Advocates of the right to freedom argue that websites like Google can easily set up processes to delist offending content if they wish to. “If (20th Century) Fox or Sony wants copyrighted videos removed from YouTube, Google will do it promptly without any questions. But when it comes to private individuals, they will argue that they can’t do it,” Vajpai contends.

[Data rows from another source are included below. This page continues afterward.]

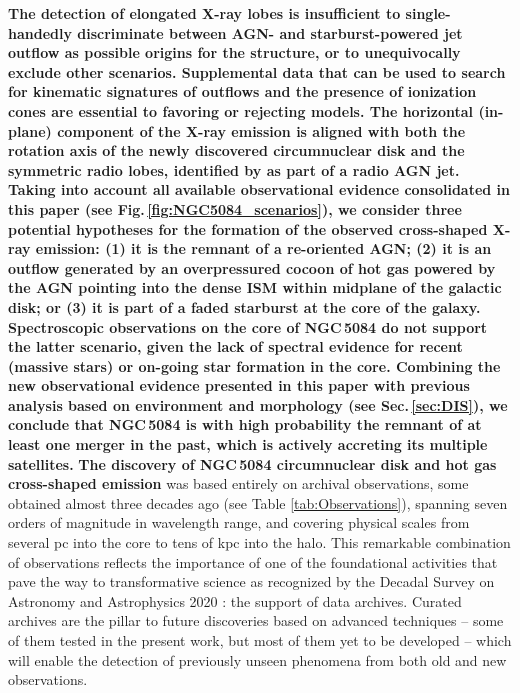 \documentclass[modern]{CORE-AAS/aastex631}
\begin{document}
\textbf{The detection of elongated X-ray lobes is insufficient to single-handedly discriminate between AGN- and starburst-powered jet outflow as possible origins for the structure, or to unequivocally exclude other scenarios. Supplemental data that can be used to search for kinematic signatures of outflows and the presence of ionization cones are essential to favoring or rejecting models.   
The horizontal (in-plane) component of the X-ray emission is aligned with both the rotation axis of the newly discovered circumnuclear disk and the symmetric radio lobes, identified by \citet{irwin+2019aj158_21} as part of a radio AGN jet. Taking into account all available observational evidence consolidated in this paper (see Fig.\,\ref{fig:NGC5084_scenarios}), we consider three potential hypotheses for the formation of the observed cross-shaped X-ray emission: (1) it is the remnant of a re-oriented AGN; (2) it is an outflow generated by an overpressured cocoon of hot gas powered by the AGN pointing into the dense ISM within midplane of the galactic disk; or (3) it is part of a faded starburst at the core of the galaxy. Spectroscopic observations on the core of NGC\,5084 do not support the latter scenario, given the lack of spectral evidence for recent (massive stars) or on-going star formation in the core.  Combining the new observational evidence presented in this paper with previous analysis based on environment and morphology (see Sec.\,\ref{sec:DIS}), we conclude that NGC\,5084 is with high probability the remnant of at least one merger in the past, which is actively accreting its multiple satellites.}
\textbf{The discovery of NGC\,5084 circumnuclear disk and hot gas cross-shaped emission} was based entirely on archival observations, some obtained almost three decades ago (see Table \ref{tab:Observations}), spanning seven orders of magnitude in wavelength range, and covering physical scales from several pc into the core to tens of kpc into the halo. This remarkable combination of observations reflects the importance of one of the foundational activities that pave the way to transformative science as recognized by the Decadal Survey on Astronomy and Astrophysics 2020 \citep{2021pdaa.book.....N}: the support of data archives. Curated archives are the pillar to future discoveries based on advanced techniques -- some of them tested in the present work, but most of them yet to be developed -- which will enable the detection of previously unseen phenomena from both old and new observations.
\end{document}
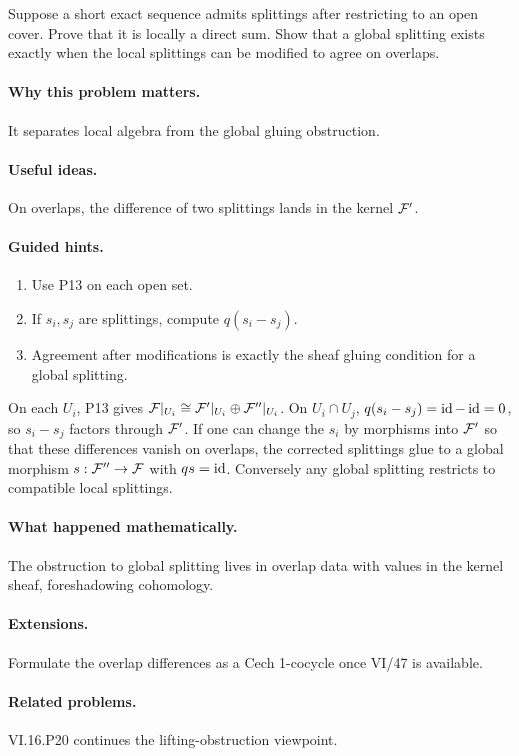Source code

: \begin{problem}\label{prob:vi16-p19}
Suppose a short exact sequence admits splittings after restricting to an open cover.  Prove that it is locally a direct sum.  Show that a global splitting exists exactly when the local splittings can be modified to agree on overlaps.
\end{problem}

\ifdefined\FullProblemDossiers
\paragraph{Why this problem matters.}
It separates local algebra from the global gluing obstruction.

\paragraph{Useful ideas.}
On overlaps, the difference of two splittings lands in the kernel $\F'$.

\paragraph{Guided hints.}
\begin{enumerate}
\item Use P13 on each open set.
\item If $s_i,s_j$ are splittings, compute $q(s_i-s_j)$.
\item Agreement after modifications is exactly the sheaf gluing condition for a global splitting.
\end{enumerate}

\begin{solution}
On each $U_i$, P13 gives $\F|_{U_i}\cong\F'|_{U_i}\oplus\F''|_{U_i}$.  On $U_i\cap U_j$,
$q(s_i-s_j)=\id-\id=0$, so $s_i-s_j$ factors through $\F'$.  If one can change the $s_i$ by morphisms into $\F'$ so that these differences vanish on overlaps, the corrected splittings glue to a global morphism $s:\F''\to\F$ with $qs=\id$.  Conversely any global splitting restricts to compatible local splittings.
\end{solution}

\paragraph{What happened mathematically.}
The obstruction to global splitting lives in overlap data with values in the kernel sheaf, foreshadowing cohomology.

\paragraph{Extensions.}
Formulate the overlap differences as a Cech 1-cocycle once VI/47 is available.

\paragraph{Related problems.}
VI.16.P20 continues the lifting-obstruction viewpoint.
\fi
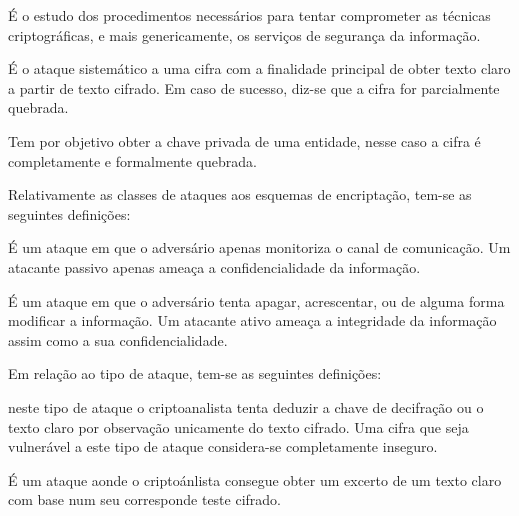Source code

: \begin{definicao}[Criptoanálise] É o estudo dos procedimentos necessários para tentar comprometer as técnicas criptográficas, e mais genericamente, os serviços de segurança da informação.
\end{definicao}

\begin{definicao} É o ataque sistemático a uma cifra com a finalidade principal de obter texto claro a partir de texto cifrado. Em caso de sucesso, diz-se que a cifra for parcialmente quebrada.
\end{definicao}

\begin{definicao} Tem por objetivo obter a chave privada de uma entidade, nesse caso a cifra é completamente e formalmente quebrada.
\end{definicao}

Relativamente as classes de ataques aos esquemas de encriptação, tem-se as seguintes definições:

\begin{definicao} É um ataque em que o adversário apenas monitoriza o canal de comunicação. Um atacante passivo apenas ameaça a confidencialidade da informação.
\end{definicao}

\begin{definicao}
 É um ataque em que o adversário tenta apagar, acrescentar, ou de alguma forma modificar a informação. Um atacante ativo ameaça a integridade da informação assim como a sua confidencialidade.
\end{definicao}

Em relação ao tipo de ataque, tem-se as seguintes definições:

\begin{definicao} neste tipo de ataque o criptoanalista tenta deduzir a chave de decifração ou o texto claro por observação unicamente do texto cifrado. Uma cifra que seja vulnerável a este tipo de ataque considera-se completamente inseguro.
\end{definicao}

\begin{definicao} É um ataque aonde o criptoánlista consegue obter um excerto de um texto claro com base num seu corresponde teste cifrado.
\end{definicao}

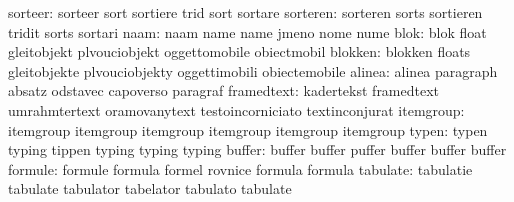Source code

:                   sorteer: sorteer                   sort
                           sortiere                  trid
                           sort                      sortare %
                 sorteren: sorteren                  sorts
                           sortieren                 tridit
                           sorts                     sortari %
                     naam: naam                      name
                           name                      jmeno
                           nome                      nume
                     blok: blok                      float
                           gleitobjekt               plvouciobjekt
                           oggettomobile             obiectmobil
                  blokken: blokken                   floats
                           gleitobjekte              plvouciobjekty
                           oggettimobili             obiectemobile
                   alinea: alinea                    paragraph
                           absatz                    odstavec
                           capoverso                 paragraf
               framedtext: kadertekst                framedtext
                           umrahmtertext             oramovanytext
                           testoincorniciato         textinconjurat
                itemgroup: itemgroup                 itemgroup
                           itemgroup                 itemgroup
                           itemgroup                 itemgroup
                    typen: typen                     typing
                           tippen                    typing
                           typing                    typing %
                   buffer: buffer                    buffer
                           puffer                    buffer
                           buffer                    buffer
                  formule: formule                   formula
                           formel                    rovnice
                           formula                   formula
                 tabulate: tabulatie                 tabulate
                           tabulator                 tabelator
                           tabulato                  tabulate

\stopsetupvariables




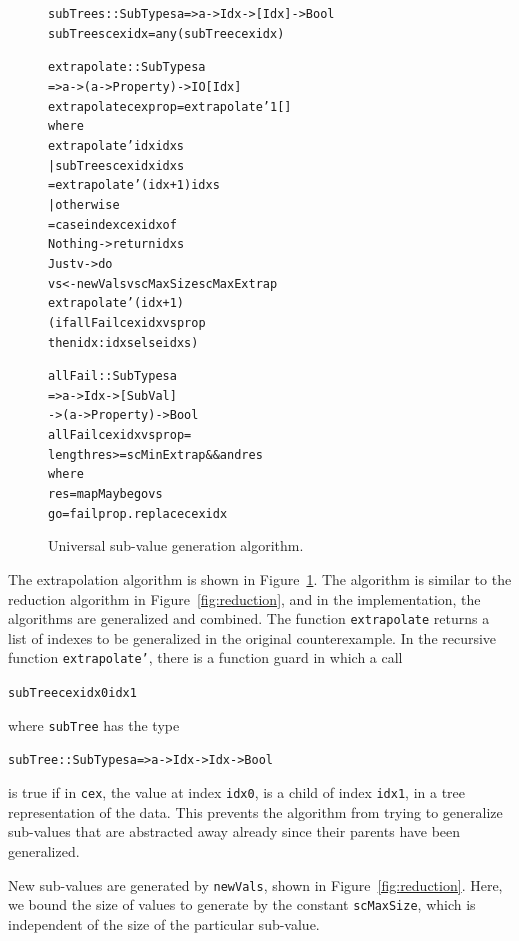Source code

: \documentclass[10pt]{sigplanconf}
\newenvironment{code}{\begin{alltt}\small}{\end{alltt}}
\newcommand{\ttp}[1]{\texttt{#1}}
\begin{document}
\begin{figure}
  \begin{code}
subTrees :: SubTypes a => a -> Idx -> [Idx] -> Bool
subTrees cex idx = any (subTree cex idx)

extrapolate :: SubTypes a
            => a -> (a -> Property) -> IO [Idx]
extrapolate cex prop = extrapolate' 1 []
  where
  extrapolate' idx idxs
    | subTrees cex idx idxs
    = extrapolate' (idx+1) idxs
    | otherwise
    = case index cex idx of
        Nothing -> return idxs
        Just v  -> do
          vs <- newVals v scMaxSize scMaxExtrap
          extrapolate' (idx+1)
            (if allFail cex idx vs prop
               then idx:idxs else idxs)

allFail :: SubTypes a
        => a -> Idx -> [SubVal]
        -> (a -> Property) -> Bool
allFail cex idx vs prop =
  length res >= scMinExtrap && and res
  where
  res  = mapMaybe go vs
  go   = fail prop . replace cex idx
  \end{code}
  \caption{Universal sub-value generation algorithm.}
  \label{fig:universal}
\end{figure}

The extrapolation algorithm is shown in Figure~\ref{fig:universal}.  The
algorithm is similar to the reduction algorithm in Figure~\ref{fig:reduction},
and in the implementation, the algorithms are generalized and combined.  The
function \ttp{extrapolate} returns a list of indexes to be generalized in the
original counterexample.  In the recursive function \ttp{extrapolate'}, there is
a function guard in which a call
%
\begin{code}
subTree cex idx0 idx1
\end{code}
%
\noindent
where \ttp{subTree} has the type
%
\begin{code}
subTree :: SubTypes a => a -> Idx -> Idx -> Bool
\end{code}
%
\noindent
is true if in \ttp{cex}, the value at index \ttp{idx0}, is a child of index
\ttp{idx1}, in a tree representation of the data.  This prevents the algorithm
from trying to generalize sub-values that are abstracted away already since
their parents have been generalized.

New sub-values are generated by \ttp{newVals}, shown in
Figure~\ref{fig:reduction}.  Here, we bound the size of values to generate by
the constant \ttp{scMaxSize}, which is independent of the size of the particular
sub-value.
\end{document}

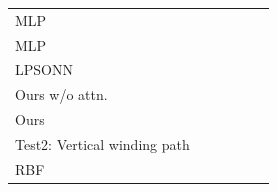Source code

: \documentclass{ieeeaccess}
\begin{document}
\begin{table}[t]
\begin{tabular}{llllllllllll}
		MLP\cite{abdelhadi2013efficient}   &                       &                       &                       &                           &                       &                       &                       &                           &                                           &                                                 &                                                 \\
		MLP\cite{kumar2016localization}    &                       &                       &                       &                           &                       &                       &                       &                           &                                           &                                                 &                                                 \\
		LPSONN\cite{banihashemian2018new}  &                       &                       &                       &                           &                       &                       &                       &                           &                                           &                                                 &                                                 \\
		Ours w/o attn.          &                       &                       &                       &                           &                       &                       &                       &                           &                                           &                                                 &                                                 \\
		Ours                    &                       &                       &                       &                           &                       &                       &                       &                           &                                           &                                                 &                                                 \\
		\midrule
		\multicolumn{12}{l}{Test2: Vertical winding path}                                                                                                                                                                                                                                                                                                                                         \\
		\midrule
		RBF\cite{shareef2008localization}  &                       &                       &                       &                           &                       &                       &                       &                           &                                           &                                                 &                                                 \\

\end{tabular}
\end{table}
\end{document}

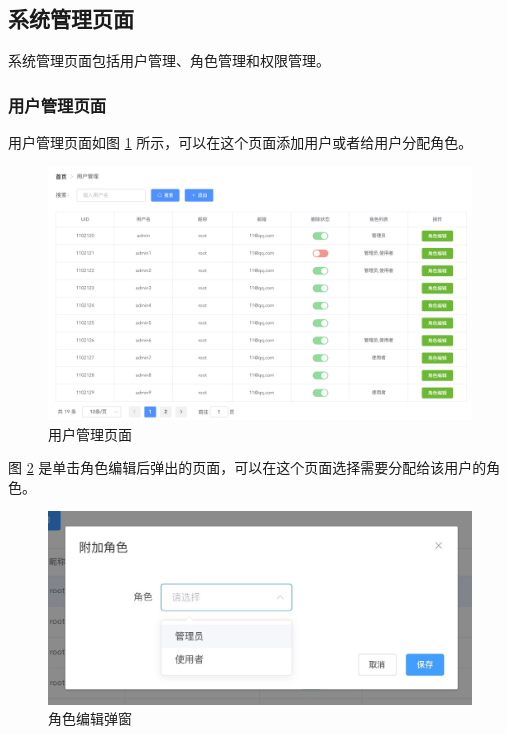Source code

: \newpage
\subsection{系统管理页面}
系统管理页面包括用户管理、角色管理和权限管理。

\subsubsection{用户管理页面}
用户管理页面如图 \ref{Fig:user} 所示，可以在这个页面添加用户或者给用户分配角色。

\begin{figure}[ht]
    \centering
    \includegraphics[width=1\linewidth]{./Figure/IMG_user.png}
    \caption{用户管理页面}\label{Fig:user}
\end{figure}

图 \ref{Fig:add_role} 是单击角色编辑后弹出的页面，可以在这个页面选择需要分配给该用户的角色。

\begin{figure}[ht]
    \centering
    \includegraphics[width=1\linewidth]{./Figure/IMG_add_role.png}
    \caption{角色编辑弹窗}\label{Fig:add_role}
\end{figure}

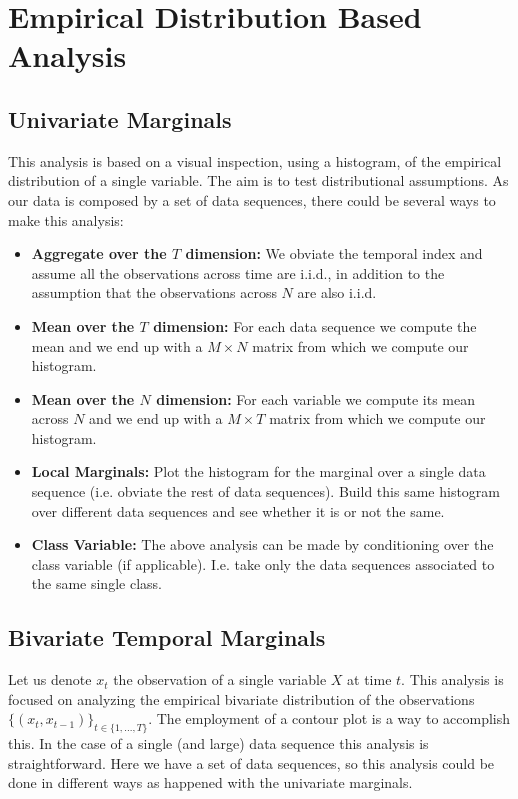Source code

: \documentclass[12pt,a4paper,twopages]{article}
\begin{document}
\section{Empirical Distribution Based Analysis}

\subsection{Univariate Marginals}
This analysis is based on a visual inspection, using a histogram, of the empirical distribution of a single variable. The aim is to
test distributional assumptions. As our data is composed by a set of data sequences, there could be several ways to make this analysis:

\begin{itemize}

\item \textbf{Aggregate over the $T$ dimension:} We obviate the temporal index and assume all the observations across time are i.i.d., in addition 
to the assumption that the observations across $N$ are also i.i.d. 

\item \textbf{Mean over the $T$ dimension:}  For each data sequence we compute the mean and we end up with a $M\times N$ matrix from which
we compute our histogram. 

\item \textbf{Mean over the $N$ dimension:} For each variable we compute its mean across $N$ and we end up with a $M\times T$ matrix from which we compute our histogram. 

\item \textbf{Local Marginals:}  Plot the histogram for the marginal over a single data sequence (i.e. obviate the rest of data sequences). Build this same histogram over different  data sequences and see whether it is or not the same. 

\item \textbf{Class Variable:} The above analysis can be made by conditioning over the class variable (if applicable). I.e. take only the data sequences associated to the same single class. 
\end{itemize}


\subsection{Bivariate Temporal Marginals}
Let us denote $x_t$ the observation of a single variable $X$ at time $t$. This analysis is focused on analyzing the empirical bivariate distribution of the observations $\{(x_t, x_{t-1})\}_{t\in\{1,...,T\}}$. The employment of a contour plot is a way to accomplish this. In the case of a single (and large) data sequence this analysis is straightforward. Here we have a set of data sequences, so this analysis could be done in different ways as happened with the univariate marginals.
\end{document}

Those arguing for the right to be forgotten in India got a boost earlier this year when the Karnataka High Court granted this right in the case of a woman who wanted her name not to appear on search engines in association with a court order regarding a previous criminal case. In 2014, Aparna (name changed upon request) sought to annul a marriage certificate issued to her and another man claiming that no marriage had ever taken place. She had also filed a police case against the man. The two eventually struck a compromise. When the man tried to revoke the case registered against him, he mentioned Aparna’s name and address in the appeal, as mandated for such a procedure.
Since then, the woman has put her past troubles behind her. She is now married to someone else and is content, according to Amar Correa, the Bengaluru-based lawyer who represented the appeal to get her name hidden. But the old case continued to show up along with Aparna’s name and address. Her father filed a petition to mask or remove her name from the case order. The court granted her request claiming that this ‘is in line with the trend in Western countries of the ‘right to be forgotten’ in sensitive cases involving women in general and highly sensitive cases involving rape or affecting the modesty and reputation of the person concerned’. An online search now does not reflect the old case. But the High Court website, as the court ordered, can host a copy of the order, where the woman’s name would continue to appear.
Debarati Halder, an advocate who runs the Bengaluru-based Centre for Cyber Victim Counselling, believes the right is an absolute necessity today. “Several people, youngsters and adults, often find private images and content they might have shared with someone once leaked online. To remove it, you have to go to the police— such a lengthy and embarrassing process,” she says. “Why can’t they go to a website or Google directly and tell them to remove it?”
A few months ago, a man approached her for counsel after images of him with a sex worker found their way online. The phone with which he had taken the images, she thinks, probably got hacked. He approached the police, but they apparently did not take his complaint seriously. “Imagine his condition,” she says, “He was so troubled and worried that his family would soon discover them.”
The granting of such a right to the Singhs, as Vajpai points out, will not be akin to purging history. “You have to remember we are only asking to hide the online details. We are concerned about how the information now appears online.” But in an era where the world opens up to us through the algorithm of a search engine, if it doesn’t exist on Google, does it even exist?